If you are a California resident, you have the right to know what personal information we collect, request deletion, and opt out of the sale of personal information. We do not sell personal information. To exercise your rights, contact us using the information below.

8. Cookies and Tracking

We use the following types of cookies:

  • Essential Cookies: Required for authentication, session management, and security. These cannot be disabled
  • Functional Cookies: Remember your preferences such as theme selection (light/dark mode)

We do not use advertising or tracking cookies. We do not use third-party analytics services that track individual users across websites.

9. International Data Transfers

Your information may be transferred to and processed in the United States, where our servers and service providers are located. If you are located outside the United States, you consent to the transfer of your information to the United States, where data protection laws may differ from those of your country.

10. Children's Privacy

Our Services are not intended for individuals under the age of 18. We do not knowingly collect personal information from children. If we become aware that we have collected data from a child under 18, we will take steps to delete that information.
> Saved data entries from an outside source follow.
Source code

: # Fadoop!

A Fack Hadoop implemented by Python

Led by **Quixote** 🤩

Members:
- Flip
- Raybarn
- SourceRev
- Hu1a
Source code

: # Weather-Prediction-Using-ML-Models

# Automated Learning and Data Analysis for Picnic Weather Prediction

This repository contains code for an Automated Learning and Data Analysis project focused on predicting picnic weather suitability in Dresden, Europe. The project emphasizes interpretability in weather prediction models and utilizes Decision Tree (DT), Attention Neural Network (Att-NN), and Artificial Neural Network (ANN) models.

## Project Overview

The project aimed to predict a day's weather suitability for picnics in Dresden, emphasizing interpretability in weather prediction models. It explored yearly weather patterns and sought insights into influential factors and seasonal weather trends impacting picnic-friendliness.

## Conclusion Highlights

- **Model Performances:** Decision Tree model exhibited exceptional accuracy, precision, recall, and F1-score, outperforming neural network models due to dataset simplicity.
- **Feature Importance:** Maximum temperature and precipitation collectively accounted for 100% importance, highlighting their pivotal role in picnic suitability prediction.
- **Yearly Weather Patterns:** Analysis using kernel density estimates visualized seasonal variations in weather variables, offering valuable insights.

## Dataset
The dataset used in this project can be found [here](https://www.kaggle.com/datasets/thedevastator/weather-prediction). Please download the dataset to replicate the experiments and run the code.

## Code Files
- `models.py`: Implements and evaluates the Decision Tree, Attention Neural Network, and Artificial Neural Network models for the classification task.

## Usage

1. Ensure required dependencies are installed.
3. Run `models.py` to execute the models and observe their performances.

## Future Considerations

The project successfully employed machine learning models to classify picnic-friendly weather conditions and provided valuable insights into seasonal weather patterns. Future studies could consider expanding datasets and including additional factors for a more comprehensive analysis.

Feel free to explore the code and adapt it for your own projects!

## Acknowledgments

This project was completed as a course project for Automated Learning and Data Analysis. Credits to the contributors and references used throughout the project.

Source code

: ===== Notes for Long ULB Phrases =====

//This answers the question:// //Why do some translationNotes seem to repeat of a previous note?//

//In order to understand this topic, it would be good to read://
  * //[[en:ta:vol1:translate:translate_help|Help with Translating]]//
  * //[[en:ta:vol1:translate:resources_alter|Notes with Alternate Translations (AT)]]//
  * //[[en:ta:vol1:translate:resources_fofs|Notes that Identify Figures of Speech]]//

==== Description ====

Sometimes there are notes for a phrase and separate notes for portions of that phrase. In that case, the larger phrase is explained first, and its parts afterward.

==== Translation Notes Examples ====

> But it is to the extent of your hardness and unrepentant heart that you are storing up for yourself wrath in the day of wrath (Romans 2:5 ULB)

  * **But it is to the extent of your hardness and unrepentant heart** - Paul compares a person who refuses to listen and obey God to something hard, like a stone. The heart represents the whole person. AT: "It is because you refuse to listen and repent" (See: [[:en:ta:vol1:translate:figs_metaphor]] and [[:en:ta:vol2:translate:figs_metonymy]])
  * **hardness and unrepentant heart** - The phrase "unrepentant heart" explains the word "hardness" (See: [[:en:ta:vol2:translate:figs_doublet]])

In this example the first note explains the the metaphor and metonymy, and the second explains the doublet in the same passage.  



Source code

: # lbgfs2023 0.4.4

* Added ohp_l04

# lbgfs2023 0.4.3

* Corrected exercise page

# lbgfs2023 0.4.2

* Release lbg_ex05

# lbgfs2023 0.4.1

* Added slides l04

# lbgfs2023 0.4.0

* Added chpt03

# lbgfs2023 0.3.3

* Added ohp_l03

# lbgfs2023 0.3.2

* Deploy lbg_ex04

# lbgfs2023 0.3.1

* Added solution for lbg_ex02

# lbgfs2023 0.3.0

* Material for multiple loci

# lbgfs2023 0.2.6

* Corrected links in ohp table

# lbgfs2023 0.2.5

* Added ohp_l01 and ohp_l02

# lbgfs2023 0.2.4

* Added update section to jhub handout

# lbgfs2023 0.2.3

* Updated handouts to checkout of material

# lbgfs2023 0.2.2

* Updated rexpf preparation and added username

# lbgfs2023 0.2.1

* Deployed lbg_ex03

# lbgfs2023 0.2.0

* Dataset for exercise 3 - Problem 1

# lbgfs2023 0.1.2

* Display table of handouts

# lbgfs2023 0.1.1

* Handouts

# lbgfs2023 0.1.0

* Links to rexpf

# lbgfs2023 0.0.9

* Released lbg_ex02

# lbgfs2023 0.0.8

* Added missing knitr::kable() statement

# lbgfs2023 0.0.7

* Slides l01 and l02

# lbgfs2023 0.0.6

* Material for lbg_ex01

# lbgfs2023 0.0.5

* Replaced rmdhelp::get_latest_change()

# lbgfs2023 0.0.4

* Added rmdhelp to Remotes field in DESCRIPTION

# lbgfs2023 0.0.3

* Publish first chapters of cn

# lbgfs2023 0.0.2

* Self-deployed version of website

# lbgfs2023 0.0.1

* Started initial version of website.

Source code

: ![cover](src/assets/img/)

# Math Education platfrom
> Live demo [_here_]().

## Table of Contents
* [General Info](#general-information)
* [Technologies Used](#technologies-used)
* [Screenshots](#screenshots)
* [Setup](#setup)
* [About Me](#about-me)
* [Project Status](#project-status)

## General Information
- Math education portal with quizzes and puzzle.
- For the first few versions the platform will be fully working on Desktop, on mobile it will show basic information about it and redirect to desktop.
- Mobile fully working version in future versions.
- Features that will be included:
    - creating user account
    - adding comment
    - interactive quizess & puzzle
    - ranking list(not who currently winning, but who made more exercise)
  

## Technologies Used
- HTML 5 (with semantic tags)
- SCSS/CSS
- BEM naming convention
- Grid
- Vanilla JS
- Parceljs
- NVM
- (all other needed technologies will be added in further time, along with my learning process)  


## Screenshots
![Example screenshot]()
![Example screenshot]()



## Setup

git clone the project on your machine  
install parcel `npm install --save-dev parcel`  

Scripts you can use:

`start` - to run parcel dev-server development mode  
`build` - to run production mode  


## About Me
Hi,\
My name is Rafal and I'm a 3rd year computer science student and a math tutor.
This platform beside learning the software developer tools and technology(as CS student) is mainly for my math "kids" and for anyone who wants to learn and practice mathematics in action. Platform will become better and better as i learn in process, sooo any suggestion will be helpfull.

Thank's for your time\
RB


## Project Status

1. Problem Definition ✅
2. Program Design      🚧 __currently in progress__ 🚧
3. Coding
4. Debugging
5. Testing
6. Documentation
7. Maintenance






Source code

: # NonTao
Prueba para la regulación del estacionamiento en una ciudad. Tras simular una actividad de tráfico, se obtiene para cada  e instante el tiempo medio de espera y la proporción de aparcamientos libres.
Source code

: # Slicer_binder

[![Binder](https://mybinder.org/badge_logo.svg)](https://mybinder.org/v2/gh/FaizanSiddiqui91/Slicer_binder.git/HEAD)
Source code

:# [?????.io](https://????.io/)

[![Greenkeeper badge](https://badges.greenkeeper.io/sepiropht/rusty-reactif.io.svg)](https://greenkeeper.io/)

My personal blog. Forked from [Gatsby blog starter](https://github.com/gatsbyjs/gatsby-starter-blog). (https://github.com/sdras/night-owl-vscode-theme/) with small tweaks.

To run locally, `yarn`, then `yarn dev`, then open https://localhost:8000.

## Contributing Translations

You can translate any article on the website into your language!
11. Changes to This Policy

We may update this Privacy Policy from time to time. Material changes will be communicated through the Services or via email to registered merchants. The "Last updated" date at the top reflects the most recent revision.

12. Contact Us

For privacy-related inquiries, data access requests, or complaints:

  • Email: privacy@mypayloop.co
  • Address: PayLoop LLC, 1209 Orange Street, Suite 600, Wilmington, DE 19801, United States

We will respond to all legitimate requests within thirty (30) days.